This article was first published on Write You on 11 September 2016.
As a passionate supporter of British membership of the EU, I was deeply disappointed by the vote in the referendum for Britain to leave.
But pro-Europeans must not, after a narrow defeat, simply cede the field to our opponents and cease to engage with the debate about the UK and Europe.
We have two vital tasks going forward. First, we must hold the Leave campaigners to account for the impossible promises and cynical myths they told during the campaign – especially those who now find themselves as leading members of the government. Second, we must fight for a progressive and positive future vision of Britain’s relationship with Europe, one which preserves as many of the benefits of our EU membership as possible.
Vote Leave campaigners made no shortage of ludicrous promises and claims during the campaign. Post-Brexit Britain, apparently, would have the money to spend £350 million more a week on the NHS; spend more money on schools; scrap VAT on household energy bills; and continue and even increase funding to farms, universities and regions that currently comes from the EU. All this despite the fact that the £350 million figure was rightly described as “misleading” by the UK Statistics Authority. They also declared that a vote to leave would not involve any economic damage at all, and that any experts who suggested so were “scaremongering” and “talking Britain down”.

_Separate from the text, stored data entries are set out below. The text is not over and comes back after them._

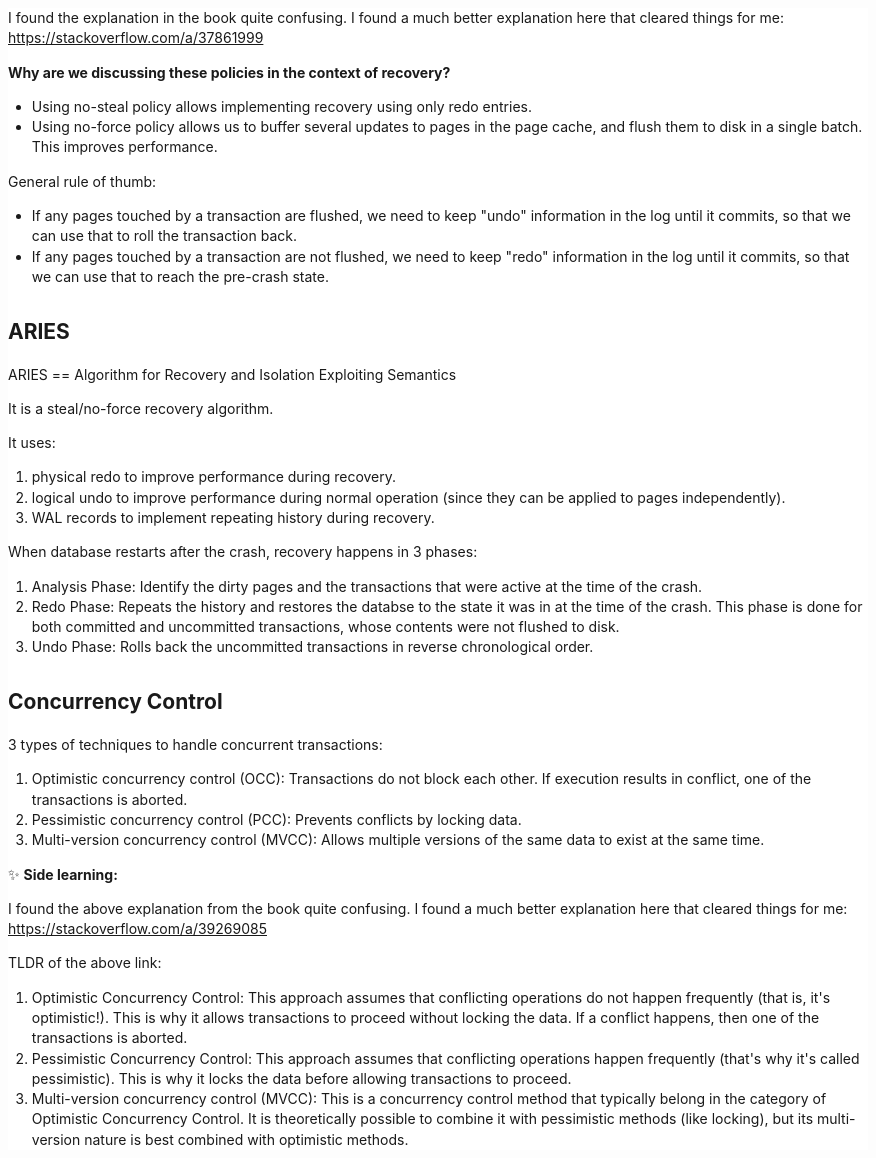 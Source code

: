 I found the explanation in the book quite confusing. I found a much better explanation here that cleared things for me: https://stackoverflow.com/a/37861999

**Why are we discussing these policies in the context of recovery?**

- Using no-steal policy allows implementing recovery using only redo entries.
- Using no-force policy allows us to buffer several updates to pages in the page cache, and flush them to disk in a single batch. This improves performance.

General rule of thumb:
- If any pages touched by a transaction are flushed, we need to keep "undo" information in the log until it commits, so that we can use that to roll the transaction back.
- If any pages touched by a transaction are not flushed, we need to keep "redo" information in the log until it commits, so that we can use that to reach the pre-crash state.

## ARIES

ARIES == Algorithm for Recovery and Isolation Exploiting Semantics

It is a steal/no-force recovery algorithm.

It uses:
1. physical redo to improve performance during recovery.
2. logical undo to improve performance during normal operation (since they can be applied to pages independently).
3. WAL records to implement repeating history during recovery.

When database restarts after the crash, recovery happens in 3 phases:
1. Analysis Phase: Identify the dirty pages and the transactions that were active at the time of the crash.
2. Redo Phase: Repeats the history and restores the databse to the state it was in at the time of the crash. This phase is done for both committed and uncommitted transactions, whose contents were not flushed to disk.
3. Undo Phase: Rolls back the uncommitted transactions in reverse chronological order.

## Concurrency Control

3 types of techniques to handle concurrent transactions:
1. Optimistic concurrency control (OCC): Transactions do not block each other. If execution results in conflict, one of the transactions is aborted.
2. Pessimistic concurrency control (PCC): Prevents conflicts by locking data.
3. Multi-version concurrency control (MVCC): Allows multiple versions of the same data to exist at the same time.

✨ **Side learning:**

I found the above explanation from the book quite confusing. I found a much better explanation here that cleared things for me: https://stackoverflow.com/a/39269085

TLDR of the above link:
1. Optimistic Concurrency Control: This approach assumes that conflicting operations do not happen frequently (that is, it's optimistic!). This is why it allows transactions to proceed without locking the data. If a conflict happens, then one of the transactions is aborted.
2. Pessimistic Concurrency Control: This approach assumes that conflicting operations happen frequently (that's why it's called pessimistic). This is why it locks the data before allowing transactions to proceed.
3. Multi-version concurrency control (MVCC): This is a concurrency control method that typically belong in the category of Optimistic Concurrency Control. It is theoretically possible to combine it with pessimistic methods (like locking), but its multi-version nature is best combined with optimistic methods.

The weeks since the referendum have proven how hollow these promises were. The Prime Minister has publicly quashed numerous promises made by her senior ministers, such as radically increasing the NHS budget. And while the economic picture is mixed, some damage has undoubtedly been done, with the pound crashing to its lowest level in 30 years. They must be held to account for these broken promises, which is what Vote Leave Watch, the campaign I chair, is doing.
But we must also fight for a progressive, European future for Britain. The government’s deal with Europe must keep some of the best aspects of our EU membership – our place in the Single Market, rules protecting the environment and workers’ rights, and close co-operation on security.
We should be seeking to reform free movement – free movement in the EU as we know it was rejected in the referendum, so we should work towards an alternative that would be acceptable to the majority of our citizens. Immigrants from the EU and across the world have made a vital economic and cultural contribution to our country which is why even those who voted for us to leave wish for EU citizens already here to be guaranteed the right to stay.
If pro-Europeans can succeed in these tasks, we can shape the public debate to bring Remainers and Leavers behind an open, engaged, and positive future for our country.